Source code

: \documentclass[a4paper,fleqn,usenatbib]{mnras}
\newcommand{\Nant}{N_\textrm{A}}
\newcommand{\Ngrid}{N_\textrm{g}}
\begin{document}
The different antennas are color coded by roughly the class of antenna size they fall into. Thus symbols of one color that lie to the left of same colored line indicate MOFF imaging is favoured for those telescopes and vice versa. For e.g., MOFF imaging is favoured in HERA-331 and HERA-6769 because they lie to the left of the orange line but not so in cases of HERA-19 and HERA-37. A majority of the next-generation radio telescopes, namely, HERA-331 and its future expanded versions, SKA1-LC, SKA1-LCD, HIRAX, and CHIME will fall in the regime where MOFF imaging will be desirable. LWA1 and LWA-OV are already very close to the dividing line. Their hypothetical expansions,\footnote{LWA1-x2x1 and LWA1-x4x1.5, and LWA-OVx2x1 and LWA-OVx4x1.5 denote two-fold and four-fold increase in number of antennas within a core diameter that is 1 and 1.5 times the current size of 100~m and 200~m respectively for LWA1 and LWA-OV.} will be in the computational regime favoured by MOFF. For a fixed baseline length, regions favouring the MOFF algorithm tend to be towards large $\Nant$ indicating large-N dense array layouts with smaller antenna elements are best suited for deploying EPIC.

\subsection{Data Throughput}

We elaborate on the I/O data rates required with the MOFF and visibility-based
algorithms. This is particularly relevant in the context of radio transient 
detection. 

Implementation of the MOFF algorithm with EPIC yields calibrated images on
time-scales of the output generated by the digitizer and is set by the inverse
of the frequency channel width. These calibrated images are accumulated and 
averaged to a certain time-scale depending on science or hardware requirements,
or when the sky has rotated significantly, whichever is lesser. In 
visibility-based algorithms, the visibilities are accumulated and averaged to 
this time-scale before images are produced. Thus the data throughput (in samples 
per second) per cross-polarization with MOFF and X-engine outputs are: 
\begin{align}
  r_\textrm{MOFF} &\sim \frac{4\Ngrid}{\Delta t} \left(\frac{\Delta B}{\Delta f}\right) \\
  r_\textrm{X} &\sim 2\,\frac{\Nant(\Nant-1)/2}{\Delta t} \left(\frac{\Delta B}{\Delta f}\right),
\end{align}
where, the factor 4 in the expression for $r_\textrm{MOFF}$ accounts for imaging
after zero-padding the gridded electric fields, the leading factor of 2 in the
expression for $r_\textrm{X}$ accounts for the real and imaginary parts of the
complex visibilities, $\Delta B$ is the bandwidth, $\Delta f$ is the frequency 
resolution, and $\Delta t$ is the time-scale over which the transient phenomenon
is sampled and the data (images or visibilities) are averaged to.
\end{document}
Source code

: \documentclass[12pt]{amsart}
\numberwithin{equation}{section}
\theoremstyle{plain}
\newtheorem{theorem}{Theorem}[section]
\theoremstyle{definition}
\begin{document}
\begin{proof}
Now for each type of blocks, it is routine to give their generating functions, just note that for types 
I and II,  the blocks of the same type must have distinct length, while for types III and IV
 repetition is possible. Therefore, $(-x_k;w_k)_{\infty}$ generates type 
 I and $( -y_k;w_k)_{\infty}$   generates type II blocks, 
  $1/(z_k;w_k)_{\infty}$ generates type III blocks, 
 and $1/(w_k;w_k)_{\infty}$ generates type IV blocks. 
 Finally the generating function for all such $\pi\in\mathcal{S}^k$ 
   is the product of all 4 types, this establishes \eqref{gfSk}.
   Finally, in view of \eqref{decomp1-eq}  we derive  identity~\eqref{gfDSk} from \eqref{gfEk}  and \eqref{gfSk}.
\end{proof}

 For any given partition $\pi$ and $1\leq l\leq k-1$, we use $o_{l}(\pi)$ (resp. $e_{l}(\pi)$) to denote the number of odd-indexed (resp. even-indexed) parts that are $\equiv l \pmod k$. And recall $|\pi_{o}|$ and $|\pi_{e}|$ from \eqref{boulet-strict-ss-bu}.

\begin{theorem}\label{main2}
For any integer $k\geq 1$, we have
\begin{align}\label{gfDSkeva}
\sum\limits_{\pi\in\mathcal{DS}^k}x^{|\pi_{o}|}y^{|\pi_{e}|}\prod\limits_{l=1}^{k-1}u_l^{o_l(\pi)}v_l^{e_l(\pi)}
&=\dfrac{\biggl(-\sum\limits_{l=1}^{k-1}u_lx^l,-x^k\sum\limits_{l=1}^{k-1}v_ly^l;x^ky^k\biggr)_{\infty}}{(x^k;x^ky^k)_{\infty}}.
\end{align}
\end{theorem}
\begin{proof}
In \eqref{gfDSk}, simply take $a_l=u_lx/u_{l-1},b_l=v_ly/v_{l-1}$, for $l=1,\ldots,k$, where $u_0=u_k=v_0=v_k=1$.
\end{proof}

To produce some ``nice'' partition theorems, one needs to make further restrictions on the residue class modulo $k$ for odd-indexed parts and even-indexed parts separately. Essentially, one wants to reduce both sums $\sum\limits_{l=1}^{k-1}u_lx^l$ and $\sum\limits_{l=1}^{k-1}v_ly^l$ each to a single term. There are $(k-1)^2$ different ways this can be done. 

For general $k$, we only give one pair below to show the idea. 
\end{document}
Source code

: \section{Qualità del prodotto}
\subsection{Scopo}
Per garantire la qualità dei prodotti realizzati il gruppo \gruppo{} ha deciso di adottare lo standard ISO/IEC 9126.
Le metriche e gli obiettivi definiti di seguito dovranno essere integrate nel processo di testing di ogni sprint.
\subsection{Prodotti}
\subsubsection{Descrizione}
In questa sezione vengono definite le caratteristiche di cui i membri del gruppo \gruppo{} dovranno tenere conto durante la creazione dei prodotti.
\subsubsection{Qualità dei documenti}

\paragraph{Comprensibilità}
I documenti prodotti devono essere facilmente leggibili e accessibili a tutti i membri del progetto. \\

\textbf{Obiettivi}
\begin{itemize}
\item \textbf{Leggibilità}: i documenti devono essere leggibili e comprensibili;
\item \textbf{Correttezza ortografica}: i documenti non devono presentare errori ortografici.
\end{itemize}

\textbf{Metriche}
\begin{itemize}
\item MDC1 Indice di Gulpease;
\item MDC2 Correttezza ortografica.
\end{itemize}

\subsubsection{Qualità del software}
------------------------------------------------
## About this task
Once the line containing "for $l=1,\ldots,k$, where $u_0=u_k=v_0=v_k=1$." is found, output it and each line after it through the end of the listing above, exactly, with nothing else.

## Task output
In \eqref{gfDSk}, simply take $a_l=u_lx/u_{l-1},b_l=v_ly/v_{l-1}$, for $l=1,\ldots,k$, where $u_0=u_k=v_0=v_k=1$.
\end{proof}

To produce some ``nice'' partition theorems, one needs to make further restrictions on the residue class modulo $k$ for odd-indexed parts and even-indexed parts separately. Essentially, one wants to reduce both sums $\sum\limits_{l=1}^{k-1}u_lx^l$ and $\sum\limits_{l=1}^{k-1}v_ly^l$ each to a single term. There are $(k-1)^2$ different ways this can be done. 

For general $k$, we only give one pair below to show the idea. 
\end{document}
Source code

: \section{Qualità del prodotto}
\subsection{Scopo}
Per garantire la qualità dei prodotti realizzati il gruppo \gruppo{} ha deciso di adottare lo standard ISO/IEC 9126.
Le metriche e gli obiettivi definiti di seguito dovranno essere integrate nel processo di testing di ogni sprint.
\subsection{Prodotti}
\subsubsection{Descrizione}
In questa sezione vengono definite le caratteristiche di cui i membri del gruppo \gruppo{} dovranno tenere conto durante la creazione dei prodotti.
\subsubsection{Qualità dei documenti}

\paragraph{Comprensibilità}
I documenti prodotti devono essere facilmente leggibili e accessibili a tutti i membri del progetto. \\

\textbf{Obiettivi}
\begin{itemize}
\item \textbf{Leggibilità}: i documenti devono essere leggibili e comprensibili;
\item \textbf{Correttezza ortografica}: i documenti non devono presentare errori ortografici.
\end{itemize}

\textbf{Metriche}
\begin{itemize}
\item MDC1 Indice di Gulpease;
\item MDC2 Correttezza ortografica.
\end{itemize}

\subsubsection{Qualità del software}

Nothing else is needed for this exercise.